My 2023 in Film

It’s nearly halfway through January, so I guess I should put together my thoughts on the films I saw in 2023. Usually I limit myself to films I actually watched during the calendar year, but most years I put this list together much sooner, and it’s not like I’m going to be audited or anything. This year’s list is even more genre-heavy than usual, reflecting both my preferences and the movies I got around to seeing. As always, however, there are films I would have liked to consider that got away from me (I’m hoping to catch up with Poor Things soon). Ah, well. Even out of what I did see, putting together a list and ranking my choices poses a challenge. I know, I always say ratings and rankings are bullshit, and then I go ahead and try to do it anyway. My Letterboxd diary lists everything I watched for the first time last year, and if you care to investigate you may notice that my star ratings don’t always match this list. So take everything with a grain of salt.

Worst Movie: I usually put miscellaneous categories after the main list, but we’re here to celebrate the good films of last year, so let’s get this out of the way: Cocaine Bear (dir. Elizabeth Banks) promised a trashy, gleefully offensive good time, but it was only intermittently shocking, with the bear attacks (fueled by bags of coke dropped into its forest by bungling smugglers) stranded in a limp crime plot. The attempts to pull our heartstrings with a pair of cute/precocious kids lost in the woods just made it more insulting. There is enough big-name talent involved in this (RIP, Ray Liotta) that you’d think they would aim higher than an original you’d see on SyFy or Tubi.

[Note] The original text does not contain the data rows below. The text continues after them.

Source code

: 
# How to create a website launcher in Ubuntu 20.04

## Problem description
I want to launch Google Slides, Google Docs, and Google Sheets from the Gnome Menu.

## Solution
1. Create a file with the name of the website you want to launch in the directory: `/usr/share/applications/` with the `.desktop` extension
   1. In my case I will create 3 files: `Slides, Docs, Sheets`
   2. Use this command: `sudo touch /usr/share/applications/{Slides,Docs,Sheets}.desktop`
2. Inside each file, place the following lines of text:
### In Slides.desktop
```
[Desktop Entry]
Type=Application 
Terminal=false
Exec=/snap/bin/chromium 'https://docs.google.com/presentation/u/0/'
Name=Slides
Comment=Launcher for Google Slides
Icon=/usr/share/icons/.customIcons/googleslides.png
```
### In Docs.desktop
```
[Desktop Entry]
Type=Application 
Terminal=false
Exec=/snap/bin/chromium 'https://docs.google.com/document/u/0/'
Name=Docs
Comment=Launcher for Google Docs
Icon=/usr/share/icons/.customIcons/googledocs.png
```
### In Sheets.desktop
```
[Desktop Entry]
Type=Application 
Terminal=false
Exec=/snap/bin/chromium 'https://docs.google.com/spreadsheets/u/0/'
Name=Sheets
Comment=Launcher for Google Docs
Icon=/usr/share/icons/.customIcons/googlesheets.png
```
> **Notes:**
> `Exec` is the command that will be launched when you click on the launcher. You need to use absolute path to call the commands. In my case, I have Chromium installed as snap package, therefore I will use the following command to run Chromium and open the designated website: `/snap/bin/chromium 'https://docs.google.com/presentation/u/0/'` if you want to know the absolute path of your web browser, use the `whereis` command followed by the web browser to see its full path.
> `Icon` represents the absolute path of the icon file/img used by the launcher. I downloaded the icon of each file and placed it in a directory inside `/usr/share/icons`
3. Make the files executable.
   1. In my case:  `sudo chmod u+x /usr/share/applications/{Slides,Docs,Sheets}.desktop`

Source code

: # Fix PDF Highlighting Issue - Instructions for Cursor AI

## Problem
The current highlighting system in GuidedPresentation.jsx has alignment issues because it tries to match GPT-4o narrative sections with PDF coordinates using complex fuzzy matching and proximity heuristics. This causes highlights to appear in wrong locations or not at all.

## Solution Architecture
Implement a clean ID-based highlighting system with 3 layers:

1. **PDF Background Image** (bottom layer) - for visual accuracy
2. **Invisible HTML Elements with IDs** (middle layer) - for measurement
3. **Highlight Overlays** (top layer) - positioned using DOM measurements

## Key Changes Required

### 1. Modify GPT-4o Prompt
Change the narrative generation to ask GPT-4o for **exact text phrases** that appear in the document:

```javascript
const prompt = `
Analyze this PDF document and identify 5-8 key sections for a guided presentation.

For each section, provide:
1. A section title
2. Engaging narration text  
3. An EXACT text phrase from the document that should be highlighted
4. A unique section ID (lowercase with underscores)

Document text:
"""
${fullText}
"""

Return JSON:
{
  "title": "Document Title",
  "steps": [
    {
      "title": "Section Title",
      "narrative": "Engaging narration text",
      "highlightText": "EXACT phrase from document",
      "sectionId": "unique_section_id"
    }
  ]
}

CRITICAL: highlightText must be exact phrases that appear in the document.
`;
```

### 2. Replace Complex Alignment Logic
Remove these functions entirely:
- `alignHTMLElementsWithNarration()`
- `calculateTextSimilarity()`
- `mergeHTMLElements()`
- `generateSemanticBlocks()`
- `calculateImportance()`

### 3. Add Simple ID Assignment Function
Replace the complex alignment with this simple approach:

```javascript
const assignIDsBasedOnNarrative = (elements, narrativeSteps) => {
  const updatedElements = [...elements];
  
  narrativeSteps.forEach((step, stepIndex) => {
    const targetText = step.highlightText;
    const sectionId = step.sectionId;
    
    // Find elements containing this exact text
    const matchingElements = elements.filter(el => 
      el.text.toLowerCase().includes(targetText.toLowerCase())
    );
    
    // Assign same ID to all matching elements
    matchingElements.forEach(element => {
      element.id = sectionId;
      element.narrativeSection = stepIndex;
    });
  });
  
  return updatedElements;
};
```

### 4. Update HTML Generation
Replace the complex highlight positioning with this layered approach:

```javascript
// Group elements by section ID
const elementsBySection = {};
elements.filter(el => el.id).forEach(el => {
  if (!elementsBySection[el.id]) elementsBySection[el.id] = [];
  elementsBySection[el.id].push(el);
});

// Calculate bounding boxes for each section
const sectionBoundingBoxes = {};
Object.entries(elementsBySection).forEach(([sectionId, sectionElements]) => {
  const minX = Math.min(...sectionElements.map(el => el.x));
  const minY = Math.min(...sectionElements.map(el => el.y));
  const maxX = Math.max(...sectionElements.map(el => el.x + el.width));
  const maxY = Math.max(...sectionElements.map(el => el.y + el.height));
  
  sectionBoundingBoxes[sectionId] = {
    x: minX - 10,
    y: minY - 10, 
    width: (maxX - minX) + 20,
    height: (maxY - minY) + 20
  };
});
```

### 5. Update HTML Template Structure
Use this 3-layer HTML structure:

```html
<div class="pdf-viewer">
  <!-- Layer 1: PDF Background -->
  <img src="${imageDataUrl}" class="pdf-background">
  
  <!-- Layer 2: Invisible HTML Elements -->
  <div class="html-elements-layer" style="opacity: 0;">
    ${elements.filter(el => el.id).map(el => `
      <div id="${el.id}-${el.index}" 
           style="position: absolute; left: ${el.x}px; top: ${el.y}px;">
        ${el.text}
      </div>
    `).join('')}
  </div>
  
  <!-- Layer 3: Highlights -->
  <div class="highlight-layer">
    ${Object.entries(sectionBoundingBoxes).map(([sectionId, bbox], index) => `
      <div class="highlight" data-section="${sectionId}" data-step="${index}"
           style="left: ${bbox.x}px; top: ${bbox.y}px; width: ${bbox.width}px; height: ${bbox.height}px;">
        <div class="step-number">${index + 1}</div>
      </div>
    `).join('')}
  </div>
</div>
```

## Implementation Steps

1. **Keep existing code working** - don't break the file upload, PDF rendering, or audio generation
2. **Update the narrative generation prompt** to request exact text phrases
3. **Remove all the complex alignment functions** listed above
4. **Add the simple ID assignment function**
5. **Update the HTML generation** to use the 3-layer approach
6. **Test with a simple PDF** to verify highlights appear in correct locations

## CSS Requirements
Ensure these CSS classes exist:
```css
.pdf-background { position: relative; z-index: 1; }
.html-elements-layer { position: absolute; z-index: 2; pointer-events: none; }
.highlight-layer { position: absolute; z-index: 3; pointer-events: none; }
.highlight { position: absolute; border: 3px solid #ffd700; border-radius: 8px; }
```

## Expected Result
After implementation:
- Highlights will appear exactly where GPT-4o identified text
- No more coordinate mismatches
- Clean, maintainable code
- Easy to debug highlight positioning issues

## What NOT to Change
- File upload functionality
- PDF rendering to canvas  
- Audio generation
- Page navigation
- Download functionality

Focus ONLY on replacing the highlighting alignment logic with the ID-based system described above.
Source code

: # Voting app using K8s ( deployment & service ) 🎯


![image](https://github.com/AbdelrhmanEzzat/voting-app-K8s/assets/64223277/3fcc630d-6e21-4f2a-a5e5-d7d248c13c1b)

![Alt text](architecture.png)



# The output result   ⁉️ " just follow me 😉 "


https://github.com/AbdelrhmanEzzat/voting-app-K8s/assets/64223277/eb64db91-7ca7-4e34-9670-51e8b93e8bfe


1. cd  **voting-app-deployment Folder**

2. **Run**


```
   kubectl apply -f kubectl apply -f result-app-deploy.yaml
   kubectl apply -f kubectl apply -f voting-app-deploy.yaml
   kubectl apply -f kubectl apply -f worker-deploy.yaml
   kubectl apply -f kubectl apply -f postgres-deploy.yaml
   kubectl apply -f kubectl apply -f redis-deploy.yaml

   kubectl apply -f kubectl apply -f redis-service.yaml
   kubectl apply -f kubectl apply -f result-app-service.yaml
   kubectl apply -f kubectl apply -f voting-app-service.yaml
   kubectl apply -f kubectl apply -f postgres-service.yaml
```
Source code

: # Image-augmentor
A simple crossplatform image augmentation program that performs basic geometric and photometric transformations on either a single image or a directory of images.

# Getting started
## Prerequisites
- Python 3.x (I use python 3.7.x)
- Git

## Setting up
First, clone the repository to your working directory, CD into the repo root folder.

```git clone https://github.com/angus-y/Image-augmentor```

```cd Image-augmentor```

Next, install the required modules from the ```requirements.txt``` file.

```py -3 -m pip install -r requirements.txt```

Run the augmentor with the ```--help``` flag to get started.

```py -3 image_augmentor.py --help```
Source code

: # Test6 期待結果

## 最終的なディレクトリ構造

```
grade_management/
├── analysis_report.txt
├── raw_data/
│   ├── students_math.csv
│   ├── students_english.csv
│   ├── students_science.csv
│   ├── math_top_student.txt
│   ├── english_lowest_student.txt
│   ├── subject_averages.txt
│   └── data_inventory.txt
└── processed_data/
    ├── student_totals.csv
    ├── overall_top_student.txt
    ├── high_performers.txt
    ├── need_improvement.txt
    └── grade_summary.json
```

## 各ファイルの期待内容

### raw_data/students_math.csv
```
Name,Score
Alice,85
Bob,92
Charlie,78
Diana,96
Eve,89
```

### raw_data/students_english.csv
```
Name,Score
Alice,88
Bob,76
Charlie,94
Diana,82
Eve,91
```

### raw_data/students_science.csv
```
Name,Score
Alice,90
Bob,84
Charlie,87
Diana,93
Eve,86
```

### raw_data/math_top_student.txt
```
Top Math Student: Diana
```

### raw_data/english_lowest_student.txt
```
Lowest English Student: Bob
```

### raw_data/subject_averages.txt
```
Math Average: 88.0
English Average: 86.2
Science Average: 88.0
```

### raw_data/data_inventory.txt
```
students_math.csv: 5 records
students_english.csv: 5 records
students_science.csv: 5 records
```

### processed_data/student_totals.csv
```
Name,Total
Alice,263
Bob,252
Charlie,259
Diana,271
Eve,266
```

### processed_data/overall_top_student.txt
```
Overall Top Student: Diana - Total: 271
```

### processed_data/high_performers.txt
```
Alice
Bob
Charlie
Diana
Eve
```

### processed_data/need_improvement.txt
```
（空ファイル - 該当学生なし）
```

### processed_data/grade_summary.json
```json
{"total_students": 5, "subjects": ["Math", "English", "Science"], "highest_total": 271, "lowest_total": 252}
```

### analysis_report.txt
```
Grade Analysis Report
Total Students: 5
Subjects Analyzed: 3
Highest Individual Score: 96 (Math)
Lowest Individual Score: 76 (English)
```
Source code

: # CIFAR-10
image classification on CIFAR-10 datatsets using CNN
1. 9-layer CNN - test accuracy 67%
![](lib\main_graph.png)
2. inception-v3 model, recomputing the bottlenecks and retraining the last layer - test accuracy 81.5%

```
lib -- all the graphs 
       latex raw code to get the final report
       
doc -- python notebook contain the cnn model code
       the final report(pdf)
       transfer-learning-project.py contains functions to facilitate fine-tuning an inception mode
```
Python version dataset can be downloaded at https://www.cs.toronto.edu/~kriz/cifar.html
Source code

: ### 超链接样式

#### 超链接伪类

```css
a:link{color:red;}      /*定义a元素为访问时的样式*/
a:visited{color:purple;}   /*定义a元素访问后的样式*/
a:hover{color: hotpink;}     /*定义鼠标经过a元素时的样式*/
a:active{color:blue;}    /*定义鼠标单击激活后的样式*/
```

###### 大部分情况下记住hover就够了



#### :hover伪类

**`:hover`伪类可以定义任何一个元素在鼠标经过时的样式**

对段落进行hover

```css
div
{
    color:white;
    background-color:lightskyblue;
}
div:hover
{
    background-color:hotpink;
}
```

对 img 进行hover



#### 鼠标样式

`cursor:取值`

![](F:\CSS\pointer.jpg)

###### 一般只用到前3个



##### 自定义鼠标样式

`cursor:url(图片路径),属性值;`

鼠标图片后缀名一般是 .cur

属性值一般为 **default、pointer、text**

Biggest Disappointment: I didn’t expect The Super Mario Bros. Movie (dir. Michael Jelenic and Aaron Horvath) to be a masterpiece, but I had higher hopes than this. Nintendo has been gun-shy about allowing adaptations of its IP since Jankel and Morton turned 1993’s Super Mario Bros. into a cyberpunk flop almost entirely divorced from the game, but this animated film veers too far in the opposite direction, with every potentially interesting choice sanded down in the name of brand management. The result is weirdly airless and a little mean, with Mario (voiced by Chris Pratt*) ushered through the beats of a hero’s journey that takes him from a put-upon plumber to savior of the Mushroom Kingdom. Poor Luigi (Charlie Day**) hardly has anything to do, just like younger siblings handed the Player 2 controller everywhere. It’s low-hanging fruit to compare a CGI animated movie to video game cut scenes, but sequences of Princess Peach (Anya Taylor-Joy***) coaching Mario through an obstacle course and our heroes building karts for the inevitable chase make the comparison hard to avoid. Wreck-It Ralph hit these marks with a lot more grace and heart.

* ?

** Okay, this kind of works.

*** Yes, all the major characters are voiced by celebrities. At least Jack Black is having fun.

On to the ranked list:

10. One thousand years ago, the warrior Gloreth defeated a great beast, and ever since, the realm has maintained walls and an order of knights armed with high-tech weapons in case it returns. There’s a lot to like about Nimona (dir. Troy Quane and Nick Bruno): a setting that combines the contemporary and medieval in a way we don’t see on film very often, a queer perspective still rare in animation, and a strong sense of design. Add to that a compelling central character, a knight (Riz Ahmed) disgraced by a crime he wasn’t responsible for, and it starts strong. What I didn’t like very much was the title character, a bratty pink-haired girl (voiced by Chloë Grace Moretz) who attaches herself to the knight in hopes of joining his (imagined) villainy. I lived through the ‘90s, I don’t need any more edgy mascot characters with attitude. Fortunately, there is more to Nimona than the punk exterior—much more. She is a shapeshifter, a dangerous ally to have in a realm built on a foundation of paranoid fear of monsters. There is another side to the story of Gloreth and the beast, and it’s in the second half of the film, as the truth comes to light, that Nimona soars.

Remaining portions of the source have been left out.